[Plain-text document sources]
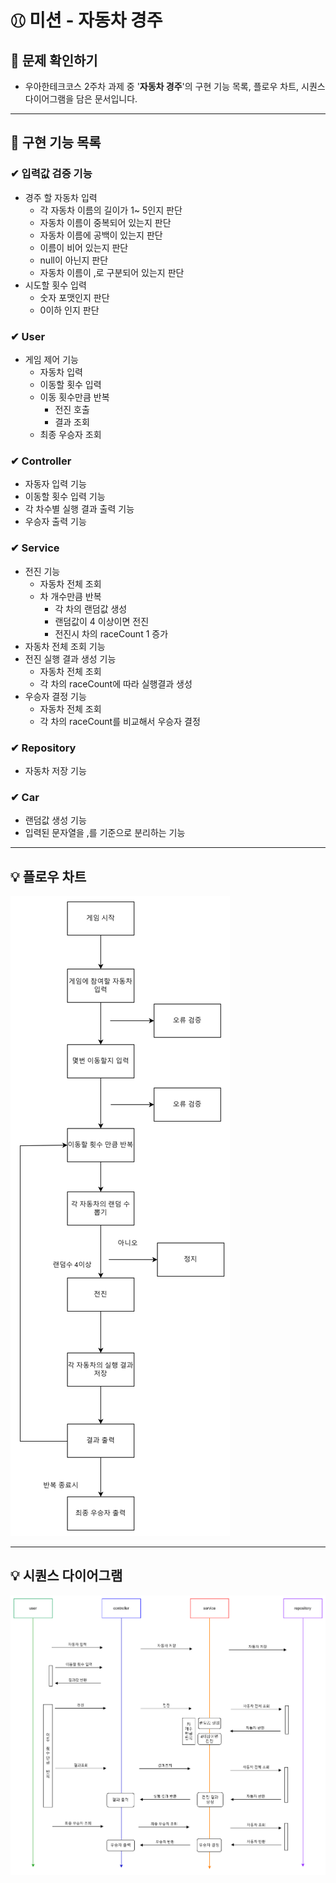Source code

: # **⚾︎ 미션 - 자동차 경주**

## 👀 문제 확인하기

- 우아한테크코스 2주차 과제 중 '**자동차 경주**'의 구현 기능 목록, 플로우 차트, 시퀀스 다이어그램을 담은 문서입니다.

---

## 🌟 구현 기능 목록

### ✔ 입력값 검증 기능 ️

- 경주 할 자동차 입력
    - 각 자동차 이름의 길이가 1~ 5인지 판단
    - 자동차 이름이 중복되어 있는지 판단
    - 자동차 이름에 공백이 있는지 판단
    - 이름이 비어 있는지 판단
    - null이 아닌지 판단
    - 자동차 이름이 ,로 구분되어 있는지 판단
- 시도할 횟수 입력
    - 숫자 포맷인지 판단
    - 0이하 인지 판단

### ✔ User

- 게임 제어 기능
    - 자동차 입력
    - 이동할 횟수 입력
    - 이동 횟수만큼 반복
        - 전진 호출
        - 결과 조회
    - 최종 우승자 조회

### ✔ Controller

- 자동자 입력 기능
- 이동할 횟수 입력 기능
- 각 차수별 실행 결과 출력 기능
- 우승자 출력 기능

### ✔ Service

- 전진 기능
    - 자동차 전체 조회
    - 차 개수만큼 반복
        - 각 차의 랜덤값 생성
        - 랜덤값이 4 이상이면 전진
        - 전진시 차의 raceCount 1 증가
- 자동차 전체 조회 기능
- 전진 실행 결과 생성 기능
    - 자동차 전체 조회
    - 각 차의 raceCount에 따라 실행결과 생성
- 우승자 결정 기능
    - 자동차 전체 조회
    - 각 차의 raceCount를 비교해서 우승자 결정

### ✔ Repository

- 자동차 저장 기능

### ✔ Car

- 랜덤값 생성 기능
- 입력된 문자열을 ,를 기준으로 분리하는 기능

---

## 💡 플로우 차트
![img.png](img1.png)

---

## 💡 시퀀스 다이어그램
![img.png](img2.png)
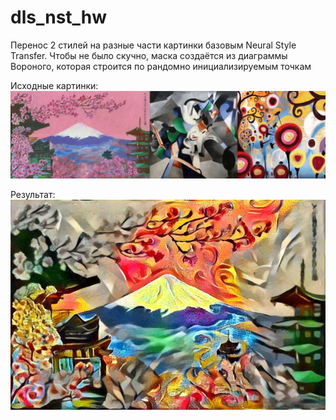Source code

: # dls_nst_hw

Перенос 2 стилей на разные части картинки базовым Neural Style Transfer.
Чтобы не было скучно, маска создаётся из диаграммы Вороного, которая строится по рандомно инициализируемым точкам

Исходные картинки:
![img1](contents-and-style.jpg)

Результат:
![img2](example.jpg)
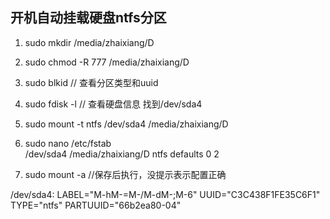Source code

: ## 开机自动挂载硬盘ntfs分区
1. sudo mkdir /media/zhaixiang/D
2. sudo chmod -R 777 /media/zhaixiang/D
3. sudo blkid   // 查看分区类型和uuid
4. sudo fdisk -l  // 查看硬盘信息 找到/dev/sda4 
5. sudo mount -t ntfs /dev/sda4 /media/zhaixiang/D
6. sudo nano /etc/fstab  
    /dev/sda4 /media/zhaixiang/D ntfs defaults 0 2  

7. sudo mount -a //保存后执行，没提示表示配置正确  

/dev/sda4: LABEL="M-hM-=M-/M-dM-;M-6" UUID="C3C438F1FE35C6F1" TYPE="ntfs" PARTUUID="66b2ea80-04"  

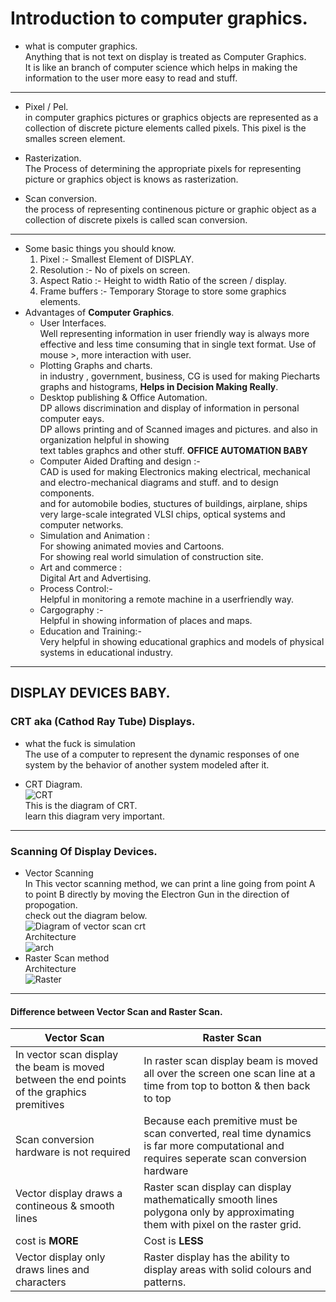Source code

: # Introduction to computer graphics.

* what is computer graphics.  
    Anything that is not text on display is treated as Computer Graphics.  
    It is like an branch of computer science which helps in making the information to the user more easy to read and stuff.

---
* Pixel / Pel.  
in computer graphics pictures or graphics objects are  represented as a collection of discrete picture elements called pixels. This pixel is the smalles screen element.

* Rasterization.  
    The Process of determining the appropriate pixels for representing picture or graphics object is knows as rasterization.

* Scan conversion.  
    the process of representing continenous picture or graphic object as a collection of discrete pixels is called scan conversion.

---

* Some basic things you should know.
    1. Pixel :- Smallest Element of DISPLAY.
    2. Resolution :- No of pixels on screen.
    3. Aspect Ratio :- Height to width Ratio of the screen / display.
    4. Frame buffers :- Temporary Storage to store some graphics elements.
* Advantages of **Computer Graphics**.   
    * User Interfaces.  
      Well representing information in user friendly way is always more effective and less time consuming that in single text format.
      Use of mouse >, more interaction with user.
    * Plotting Graphs and charts.   
      in industry , government, business, CG is used for making Piecharts graphs and histograms, **Helps in Decision Making Really**.
    * Desktop publishing & Office Automation.   
      DP allows discrimination and display of information in personal computer eays.   
      DP allows printing and of Scanned images and pictures. and also in organization helpful in showing  
      text tables graphcs and other stuff. **OFFICE AUTOMATION BABY**  
    * Computer Aided Drafting and design :-  
      CAD is used for making Electronics making electrical, mechanical and electro-mechanical diagrams and stuff. and to design components.  
      and for automobile bodies, stuctures of buildings, airplane, ships very large-scale integrated VLSI chips, optical systems and computer networks.  
    * Simulation and Animation :  
      For showing animated movies and Cartoons.  
      For showing real world simulation of construction site.  
    * Art and commerce :  
      Digital Art and Advertising.  
    * Process Control:-  
      Helpful in monitoring a remote machine in a userfriendly way.  
    * Cargography :-  
      Helpful in showing information of places and maps.  
    * Education and Training:-  
      Very helpful in showing educational graphics and models of physical systems in educational industry.
---
## DISPLAY DEVICES BABY.  
### CRT aka (Cathod Ray Tube) Displays.

* what the fuck is simulation  
  The use of a computer to represent the dynamic responses of one system by the behavior of another system modeled after it.
  
* CRT Diagram.  
    ![CRT](https://electronicspost.com/wp-content/uploads/2015/10/CRT-Block-diagram.png)   
    This is the diagram of CRT.  
    learn this diagram very important.
   
---
### Scanning Of Display Devices.

* Vector Scanning  
  In This vector scanning method, we can print a line going from point A to point B directly by moving the Electron Gun in the direction of propogation.  
  check out the diagram below.  
  ![Diagram of vector scan crt](https://i.imgur.com/313i5QV.png)  
  Architecture  
  ![arch](https://image3.slideserve.com/5620447/slide12-l.jpg )   
* Raster Scan method  
  Architecture  
  ![Raster](https://alldifferences.net/wp-content/uploads/2020/10/Architecture-of-a-raster-display.jpg)   
---
#### Difference between Vector Scan and Raster Scan.

| Vector Scan                                                                                | Raster Scan                                                                                                                                |
|--------------------------------------------------------------------------------------------|--------------------------------------------------------------------------------------------------------------------------------------------|
| In vector scan display the beam is moved between the end points of the graphics premitives | In raster scan display beam is moved all over the screen one scan line at a time from top to botton & then back to top                     |
| Scan conversion hardware is not required                                                   | Because each premitive must be scan converted, real time dynamics is far more computational and requires seperate scan conversion hardware |
| Vector display draws a contineous & smooth lines                                           | Raster scan display can display mathematically smooth lines polygona only by approximating them with pixel on the raster grid.             |
| cost is **MORE**                                                                           | Cost is **LESS**                                                                                                                           |
| Vector display only draws lines and characters                                             | Raster display has the ability to display areas with solid colours and patterns.                                                           |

To do - Within the data above, pick out all lines holding the word "used".

Task output -
      in industry , government, business, CG is used for making Piecharts graphs and histograms, **Helps in Decision Making Really**.
      CAD is used for making Electronics making electrical, mechanical and electro-mechanical diagrams and stuff. and to design components.  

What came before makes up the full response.